In this post, I am going to talk briefly about what JDBC connection pooling is and why it is important to use this technique in the DB driven applications.

A typical JDBC connection revolves around following aspects - 
  • open a connection to the database by using the corresponding JDBC driver
  • open a TCP socket to read and write data over the socket
  • close the socket
  • close the connection
As can be deduced from the above aspects, creation of a JDBC connection is pretty time expensive operation. Generally speaking, the application shouldn't spend much time on JDBC connection creation while performing an operation involving DB interaction as it would add to the latency. Until unless, it becomes very much needed, JDBC connection creation for each and every DB operation should be avoided for the sake of having a faster application. The alternative to this is to have a pool of readily available JDBC connections in the application runtime. Whenever the application needs a DB connection, it can get one from the pool and if all the pooled connections have been used, then a new connection can be created. Once the DB operation is done, the connection can be returned to the pool. 

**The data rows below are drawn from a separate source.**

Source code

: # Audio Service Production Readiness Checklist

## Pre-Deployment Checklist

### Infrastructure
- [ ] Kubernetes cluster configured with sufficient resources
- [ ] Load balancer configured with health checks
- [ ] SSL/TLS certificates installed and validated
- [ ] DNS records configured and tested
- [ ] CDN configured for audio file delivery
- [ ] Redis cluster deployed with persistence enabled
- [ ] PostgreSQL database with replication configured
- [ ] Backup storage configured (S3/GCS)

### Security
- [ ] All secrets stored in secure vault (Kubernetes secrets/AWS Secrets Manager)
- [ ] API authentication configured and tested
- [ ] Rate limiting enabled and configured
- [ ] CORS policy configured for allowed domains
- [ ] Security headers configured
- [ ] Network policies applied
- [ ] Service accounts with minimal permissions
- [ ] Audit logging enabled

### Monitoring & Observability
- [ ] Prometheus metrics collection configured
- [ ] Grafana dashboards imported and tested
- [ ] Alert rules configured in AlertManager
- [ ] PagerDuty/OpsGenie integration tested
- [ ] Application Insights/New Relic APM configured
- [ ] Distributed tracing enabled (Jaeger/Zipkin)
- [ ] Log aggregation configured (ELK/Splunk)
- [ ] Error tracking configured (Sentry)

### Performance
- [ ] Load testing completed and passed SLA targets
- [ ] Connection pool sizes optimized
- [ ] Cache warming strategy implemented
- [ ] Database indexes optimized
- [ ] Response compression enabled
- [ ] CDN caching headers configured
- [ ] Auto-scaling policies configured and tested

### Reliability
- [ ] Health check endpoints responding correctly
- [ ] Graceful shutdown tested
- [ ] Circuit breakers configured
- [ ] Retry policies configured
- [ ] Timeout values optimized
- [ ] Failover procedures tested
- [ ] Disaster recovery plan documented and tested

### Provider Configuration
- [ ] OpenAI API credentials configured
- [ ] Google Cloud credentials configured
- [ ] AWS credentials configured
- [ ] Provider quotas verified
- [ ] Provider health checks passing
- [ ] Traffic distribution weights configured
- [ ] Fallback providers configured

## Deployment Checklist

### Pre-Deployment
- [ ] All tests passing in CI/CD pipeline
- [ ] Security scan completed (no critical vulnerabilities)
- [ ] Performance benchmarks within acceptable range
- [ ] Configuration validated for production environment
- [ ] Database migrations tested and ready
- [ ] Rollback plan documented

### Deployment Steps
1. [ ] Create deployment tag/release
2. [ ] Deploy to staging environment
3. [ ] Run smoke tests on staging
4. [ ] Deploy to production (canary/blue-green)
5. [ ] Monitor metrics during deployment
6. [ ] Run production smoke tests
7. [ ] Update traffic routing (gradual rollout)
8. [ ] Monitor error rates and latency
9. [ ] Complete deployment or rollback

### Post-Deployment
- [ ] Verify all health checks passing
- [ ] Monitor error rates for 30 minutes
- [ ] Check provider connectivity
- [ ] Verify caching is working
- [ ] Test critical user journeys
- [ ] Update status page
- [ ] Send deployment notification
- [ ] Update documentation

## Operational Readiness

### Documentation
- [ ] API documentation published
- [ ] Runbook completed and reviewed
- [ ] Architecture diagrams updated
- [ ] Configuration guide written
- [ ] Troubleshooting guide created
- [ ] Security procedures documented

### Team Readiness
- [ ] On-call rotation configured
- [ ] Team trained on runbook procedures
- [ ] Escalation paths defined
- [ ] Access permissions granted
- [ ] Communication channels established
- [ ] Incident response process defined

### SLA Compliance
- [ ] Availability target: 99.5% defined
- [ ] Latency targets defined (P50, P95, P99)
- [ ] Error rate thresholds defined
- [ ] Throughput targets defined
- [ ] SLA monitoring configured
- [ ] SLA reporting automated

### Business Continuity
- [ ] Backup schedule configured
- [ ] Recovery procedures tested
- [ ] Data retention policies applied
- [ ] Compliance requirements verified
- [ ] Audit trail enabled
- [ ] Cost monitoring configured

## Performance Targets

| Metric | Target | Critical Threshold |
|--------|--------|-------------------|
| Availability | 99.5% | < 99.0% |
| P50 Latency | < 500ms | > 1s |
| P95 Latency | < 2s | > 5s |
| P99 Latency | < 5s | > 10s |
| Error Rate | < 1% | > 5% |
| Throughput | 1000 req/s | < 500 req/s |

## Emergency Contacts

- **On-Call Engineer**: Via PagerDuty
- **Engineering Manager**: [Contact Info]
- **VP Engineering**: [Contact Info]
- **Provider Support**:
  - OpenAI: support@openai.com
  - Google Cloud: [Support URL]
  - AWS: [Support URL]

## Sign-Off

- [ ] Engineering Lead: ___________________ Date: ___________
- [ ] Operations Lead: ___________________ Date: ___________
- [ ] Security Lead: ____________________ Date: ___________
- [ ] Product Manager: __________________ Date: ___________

There are several JDBC connection pooling implementation available to choose from. Some of the mostly used libraries are - 
  • Apache Commons DBCP
  • HikariCP
  • C3PO
These libraries support various features like maintaining minimum and maximum number of idle connections, connection timeout settings, prepared statement caching, maximum ResultSet size etc (all of these may not be supported by a single library). 

Whenever a JDBC connection is used, it's important to close the Connection object along with ResultSet (if used) and Statement/PreparedStatement objects. This means that a Connection object retrieved from a JDBC connection pool also needs to be closed once the DB operation is done. But the catch is that the Connection object goes back to the pool instead of getting actually closed, the connection pooling libraries use wrappers to achieve that. Otherwise if the Connection object gets actually closed, it can't be reused and hence the whole point of connection pooling gets defeated. In the context of Spring, a Connection object gets automatically closed by either JDBC template or Spring managed transaction based on which one is used.

(Note: JDBC connections can be created using java.sql.DriverManager and javax.sql.DataSource classes. The former is DB agnostic whereas the latter is DB dependent.)